After leaving the team at the end of the year, Wilson made just three more starts in his Cup career, four years later. They were the last starts of his career on the circuit. He went back to Florida, and his family.
"I would say I was burnt out," says Wilson. "There were times that I knew when I went to the race track, I could run my guts out that day and the best I was gonna run was 15th or 20th.
"I'm a racer. I'm an old-time racer, and I want to run up front and win races. When you get to that point where you start saying, 'I'm not gonna get nothing accomplished today,' that's not what I want to do.
"I knew I could make a living doing something else," he says. "That's just the way it is, and at that time, the good rides just weren't available. If I could've run 15th or 20th every weekend, I probably could've milked it for a long time. That just wasn't me. And, at that point in time, I had kids coming up. That was a big factor. I hadn't even seen them grow up hardly. There are certain things in my life that were more important than sitting in that race car."

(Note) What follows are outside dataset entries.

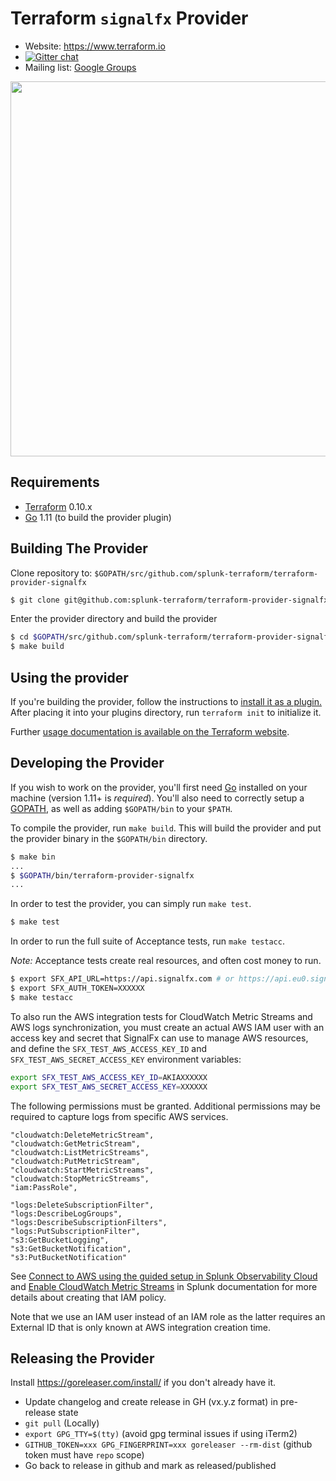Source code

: Terraform `signalfx` Provider
=========================

- Website: https://www.terraform.io
- [![Gitter chat](https://badges.gitter.im/hashicorp-terraform/Lobby.png)](https://gitter.im/hashicorp-terraform/Lobby)
- Mailing list: [Google Groups](http://groups.google.com/group/terraform-tool)

<img src="https://cdn.rawgit.com/hashicorp/terraform-website/master/content/source/assets/images/logo-hashicorp.svg" width="600px">

Requirements
------------

-	[Terraform](https://www.terraform.io/downloads.html) 0.10.x
-	[Go](https://golang.org/doc/install) 1.11 (to build the provider plugin)

Building The Provider
---------------------

Clone repository to: `$GOPATH/src/github.com/splunk-terraform/terraform-provider-signalfx`

```sh
$ git clone git@github.com:splunk-terraform/terraform-provider-signalfx.git $GOPATH/src/github.com/splunk-terraform/terraform-provider-signalfx
```

Enter the provider directory and build the provider

```sh
$ cd $GOPATH/src/github.com/splunk-terraform/terraform-provider-signalfx
$ make build
```

Using the provider
----------------------
If you're building the provider, follow the instructions to [install it as a plugin.](https://www.terraform.io/docs/plugins/basics.html#installing-a-plugin) After placing it into your plugins directory,  run `terraform init` to initialize it.

Further [usage documentation is available on the Terraform website](https://www.terraform.io/docs/providers/signalfx/index.html).

Developing the Provider
---------------------------

If you wish to work on the provider, you'll first need [Go](http://www.golang.org) installed on your machine (version 1.11+ is *required*). You'll also need to correctly setup a [GOPATH](http://golang.org/doc/code.html#GOPATH), as well as adding `$GOPATH/bin` to your `$PATH`.

To compile the provider, run `make build`. This will build the provider and put the provider binary in the `$GOPATH/bin` directory.

```sh
$ make bin
...
$ $GOPATH/bin/terraform-provider-signalfx
...
```

In order to test the provider, you can simply run `make test`.

```sh
$ make test
```

In order to run the full suite of Acceptance tests, run `make testacc`.

*Note:* Acceptance tests create real resources, and often cost money to run.

```sh
$ export SFX_API_URL=https://api.signalfx.com # or https://api.eu0.signalfx.com
$ export SFX_AUTH_TOKEN=XXXXXX
$ make testacc
```

To also run the AWS integration tests for CloudWatch Metric Streams and AWS logs synchronization, you must create an actual AWS IAM user with an access key and secret that SignalFx can use to manage AWS resources, and define the `SFX_TEST_AWS_ACCESS_KEY_ID` and `SFX_TEST_AWS_SECRET_ACCESS_KEY` environment variables:

```sh
export SFX_TEST_AWS_ACCESS_KEY_ID=AKIAXXXXXX
export SFX_TEST_AWS_SECRET_ACCESS_KEY=XXXXXX
```

The following permissions must be granted. Additional permissions may be required to capture logs from specific AWS services.

```
"cloudwatch:DeleteMetricStream",
"cloudwatch:GetMetricStream",
"cloudwatch:ListMetricStreams",
"cloudwatch:PutMetricStream",
"cloudwatch:StartMetricStreams",
"cloudwatch:StopMetricStreams",
"iam:PassRole",

"logs:DeleteSubscriptionFilter",
"logs:DescribeLogGroups",
"logs:DescribeSubscriptionFilters",
"logs:PutSubscriptionFilter",
"s3:GetBucketLogging",
"s3:GetBucketNotification",
"s3:PutBucketNotification"
```

See [Connect to AWS using the guided setup in Splunk Observability Cloud](https://docs.splunk.com/Observability/gdi/get-data-in/connect/aws/aws-wizardconfig.html) and [Enable CloudWatch Metric Streams](https://docs.splunk.com/Observability/gdi/get-data-in/connect/aws/aws-apiconfig.html#enable-cloudwatch-metric-streams) in Splunk documentation for more details about creating that IAM policy.

Note that we use an IAM user instead of an IAM role as the latter requires an External ID that is only known at AWS integration creation time.

Releasing the Provider
----------------------

Install https://goreleaser.com/install/ if you don't already have it.

 - Update changelog and create release in GH (vx.y.z format) in pre-release state
 - `git pull` (Locally)
 - `export GPG_TTY=$(tty)` (avoid gpg terminal issues if using iTerm2)
 - `GITHUB_TOKEN=xxx GPG_FINGERPRINT=xxx goreleaser --rm-dist` (github token must have `repo` scope)
 - Go back to release in github and mark as released/published

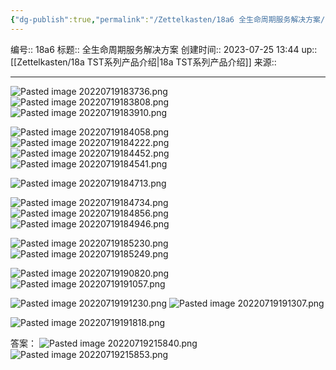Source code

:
 ```yaml
---
{"dg-publish":true,"permalink":"/Zettelkasten/18a6 全生命周期服务解决方案/","dgPassFrontmatter":true}
---
```


编号:: 18a6
标题:: 全生命周期服务解决方案
创建时间:: 2023-07-25 13:44
up:: [[Zettelkasten/18a TST系列产品介绍\|18a TST系列产品介绍]]
来源:: 

---
![Pasted image 20220719183736.png](/img/user/attachment/Pasted%20image%2020220719183736.png)
![Pasted image 20220719183808.png](/img/user/attachment/Pasted%20image%2020220719183808.png)
![Pasted image 20220719183910.png](/img/user/attachment/Pasted%20image%2020220719183910.png)

![Pasted image 20220719184058.png](/img/user/attachment/Pasted%20image%2020220719184058.png)
![Pasted image 20220719184222.png](/img/user/attachment/Pasted%20image%2020220719184222.png)
![Pasted image 20220719184452.png](/img/user/attachment/Pasted%20image%2020220719184452.png)
![Pasted image 20220719184541.png](/img/user/attachment/Pasted%20image%2020220719184541.png)

![Pasted image 20220719184713.png](/img/user/attachment/Pasted%20image%2020220719184713.png)

![Pasted image 20220719184734.png](/img/user/attachment/Pasted%20image%2020220719184734.png)
![Pasted image 20220719184856.png](/img/user/attachment/Pasted%20image%2020220719184856.png)
![Pasted image 20220719184946.png](/img/user/attachment/Pasted%20image%2020220719184946.png)

![Pasted image 20220719185230.png](/img/user/attachment/Pasted%20image%2020220719185230.png)
![Pasted image 20220719185249.png](/img/user/attachment/Pasted%20image%2020220719185249.png)

![Pasted image 20220719190820.png](/img/user/attachment/Pasted%20image%2020220719190820.png)
![Pasted image 20220719191057.png](/img/user/attachment/Pasted%20image%2020220719191057.png)

![Pasted image 20220719191230.png](/img/user/attachment/Pasted%20image%2020220719191230.png)
![Pasted image 20220719191307.png](/img/user/attachment/Pasted%20image%2020220719191307.png)

![Pasted image 20220719191818.png](/img/user/attachment/Pasted%20image%2020220719191818.png)






答案：
![Pasted image 20220719215840.png](/img/user/attachment/Pasted%20image%2020220719215840.png)
![Pasted image 20220719215853.png](/img/user/attachment/Pasted%20image%2020220719215853.png)
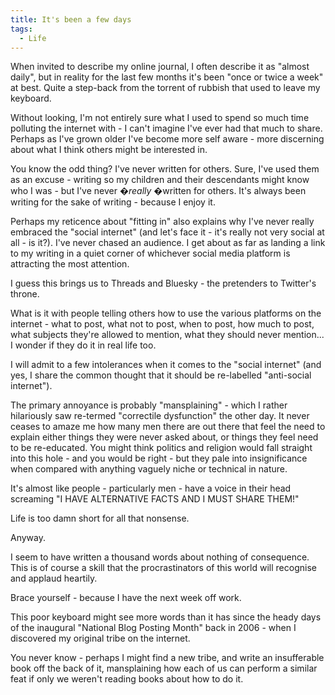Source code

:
 ```yaml
---
title: It's been a few days
tags:
  - Life
---
```


When invited to describe my online journal, I often describe it as "almost daily", but in reality for the last few months it's been "once or twice a week" at best. Quite a step-back from the torrent of rubbish that used to leave my keyboard.

Without looking, I'm not entirely sure what I used to spend so much time polluting the internet with - I can't imagine I've ever had that much to share. Perhaps as I've grown older I've become more self aware - more discerning about what I think others might be interested in.

You know the odd thing? I've never written for others. Sure, I've used them as an excuse - writing so my children and their descendants might know who I was - but I've never �*really* �written for others. It's always been writing for the sake of writing - because I enjoy it.

Perhaps my reticence about "fitting in" also explains why I've never really embraced the "social internet" (and let's face it - it's really not very social at all - is it?). I've never chased an audience. I get about as far as landing a link to my writing in a quiet corner of whichever social media platform is attracting the most attention.

I guess this brings us to Threads and Bluesky - the pretenders to Twitter's throne.

What is it with people telling others how to use the various platforms on the internet - what to post, what not to post, when to post, how much to post, what subjects they're allowed to mention, what they should never mention... I wonder if they do it in real life too.

I will admit to a few intolerances when it comes to the "social internet" (and yes, I share the common thought that it should be re-labelled "anti-social internet").

The primary annoyance is probably "mansplaining" - which I rather hilariously saw re-termed "correctile dysfunction" the other day. It never ceases to amaze me how many men there are out there that feel the need to explain either things they were never asked about, or things they feel need to be re-educated. You might think politics and religion would fall straight into this hole - and you would be right - but they pale into insignificance when compared with anything vaguely niche or technical in nature.

It's almost like people - particularly men - have a voice in their head screaming "I HAVE ALTERNATIVE FACTS AND I MUST SHARE THEM!"

Life is too damn short for all that nonsense.

Anyway.

I seem to have written a thousand words about nothing of consequence. This is of course a skill that the procrastinators of this world will recognise and applaud heartily.

Brace yourself - because I have the next week off work.

This poor keyboard might see more words than it has since the heady days of the inaugural "National Blog Posting Month" back in 2006 - when I discovered my original tribe on the internet.

You never know - perhaps I might find a new tribe, and write an insufferable book off the back of it, mansplaining how each of us can perform a similar feat if only we weren't reading books about how to do it.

Priorities firmly in place, Wilson still visits the track once in a while. It's a different world, and he's not a part of it.
So be it. There are things he might've done differently in his career, but he can't change that now, so why worry?
"The France family has done a great job with what they've done," says Wilson. "For an ol' country boy, it's almost gotten too big for somebody like me. I'll always have my regrets, but I made my bed. Nobody held a gun to my head. What happens is what happens. I don't hold nothing against anything.
"A couple of decisions I made in my racing career were bad. It always boils down to money, to be honest with you. I was out to make the best living for my family I could. At one point in my career, I made the decision that money was more important than racing. It was a bad decision on my part. I learned from that."